I.N. Vatsos,1 Y. Kotzamanis,2 M. Henry,2 P. Angelidis,1 M. N. Alexis2
1Ichthyology Lab, Faculty of Veterinary Medicine, Aristotle University of Thessaloniki, Greece 2Institute of Aquaculture, Hellenic Centre for Marine Research, Athens, Greece
Correspondence: I.N. Vatsos, Department of Animal Production, Ichthyology, Ecology and Protection of Environment, Faculty of Veterinary Medicine, Aristotle University of Thessaloniki, TK 54124, Greece.
Tel. +30.2310.999880 - Fax: +30.2310.999871.
E-mail: ivatsos@vet.auth.gr
Key words: fish, image analysis, mucous cells, nitrate, oxygen, stress.
Contribution: INV, experimental design (experiment A and B), acquisition, analysis and interpretation of data, drafting and critical review of the manuscript. Final approval; YK, Experimental design (experiment A), acquisition, analysis and interpretation of data, critical review of the manuscript. Final approval; MH, Analysis and interpretation of data, critical review of the manuscript. Final approval; PA, Analysis and interpretation of data, critical review of the manuscript. Final approval; MN Alexis: Experimental design (experiment B), analysis and interpretation of data, critical review of the manuscript. Final approval.

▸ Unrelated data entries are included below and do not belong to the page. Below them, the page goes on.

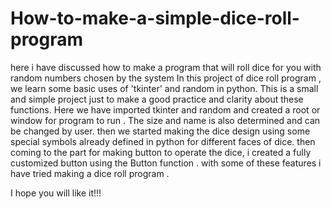 # How-to-make-a-simple-dice-roll-program
here i have discussed how to make a program that will roll dice for you with random numbers chosen by the system
In this project of dice roll program , we learn some basic uses of 'tkinter' and random  in python.
This is a small and simple project just to make a good practice and clarity about these functions.
Here we have imported tkinter and random and created a root or window for program to run . The size and name is also determined and can be changed by user.
then we started making the dice design using some special symbols already defined in python for different faces of dice.
then coming to the part for making button to operate the dice, i created a fully customized button using the Button function . 
with some of these features i have tried making a dice roll program .

I hope you will like it!!!
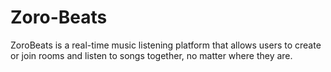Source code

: # Zoro-Beats
ZoroBeats is a real-time music listening platform that allows users to create or join rooms and listen to songs together, no matter where they are. 
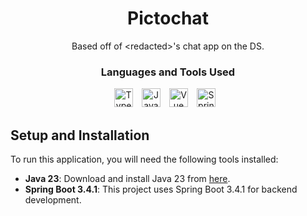<div align="center">
  <h1>Pictochat</h1>
  <p>Based off of &lt;redacted&gt;'s chat app on the DS.</p>
</div>

<div align="center">
  <h3>Languages and Tools Used</h3>
  <a href="https://www.typescriptlang.org/" target="blank"><img alt="Typescript" width="30px" style="padding-right:10px;" src="https://cdn.jsdelivr.net/gh/devicons/devicon/icons/typescript/typescript-original.svg" /></a>
  <a href="https://www.java.com/en/" target="blank"><img alt="Java" width="30px" style="padding-right:10px;" src="https://cdn.jsdelivr.net/gh/devicons/devicon/icons/java/java-original.svg" /></a>
  <a href="https://vuejs.org/" target="blank"><img alt="Vue" width="30px" style="padding-right:10px;" src="https://cdn.jsdelivr.net/gh/devicons/devicon/icons/vuejs/vuejs-original.svg" /></a>
  <a href="https://spring.io/projects/spring-boot" target="blank"><img alt="Spring Boot" width="30px" style="padding-right:10px;" src="https://cdn.jsdelivr.net/gh/devicons/devicon/icons/spring/spring-original.svg" /></a>
</div>

## Setup and Installation

To run this application, you will need the following tools installed:

- **Java 23**: Download and install Java 23 from [here](https://www.oracle.com/ca-en/java/technologies/downloads/).
- **Spring Boot 3.4.1**: This project uses Spring Boot 3.4.1 for backend development.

This work is licensed under a Creative Commons Attribution 3.0 License (by-nc 3.0).
©Copyright I.N. Vatsos et al., 2010
Licensee PAGEPress, Italy
European Journal of Histochemistry 2010; 54:e22
doi:10.4081/ejh.2010.e22
AbstractSeveral authors have previously demonstrated that the number of the skin mucous cells of fish is affected by many stressors. In the present study, two experiments were conducted in order to examine the effects of two common environmental conditions on the morphology of skin of sea bass and particularly on the number and diameter of skin mucous cells. In the first experiment, two groups of sea bass (mean weight 155.6±10.3 g SD) were maintained in two different concentrations of nitrate, 100 and 700 ppm respectively, for 48 h, while a third group was used as control. In the second experiment, sea bass (initial mean weight 78.9±3.1 g SD) were divided into four groups and each group was maintained in a different level of oxygen for 9 weeks. The oxygen concentration in each group was: 3.6±0.2 ppm, 4.7±0.2 ppm, 6.2±0.2 ppm and 8.2±0.2 ppm. In both experiments the effects of the two environmental factors on the morphology of the fish skin were examined histologically and a software containing a visual basic script macro, allowing quantification of the skin mucous cells, was used to analyze the skin tissue sections. Concerning the overall morphology of the skin and the diameter of the skin mucous cells, no differences were noted in both experiments (P>0.05). It was demonstrated however, that fish maintained in the lowest oxygen level and fish maintained in the highest concentration of nitrate exhibited significantly increased number of mucous cells per skin area (mm2). There is evidence that the enumeration of the skin mucous cells of fish can be used to monitor stress in fish.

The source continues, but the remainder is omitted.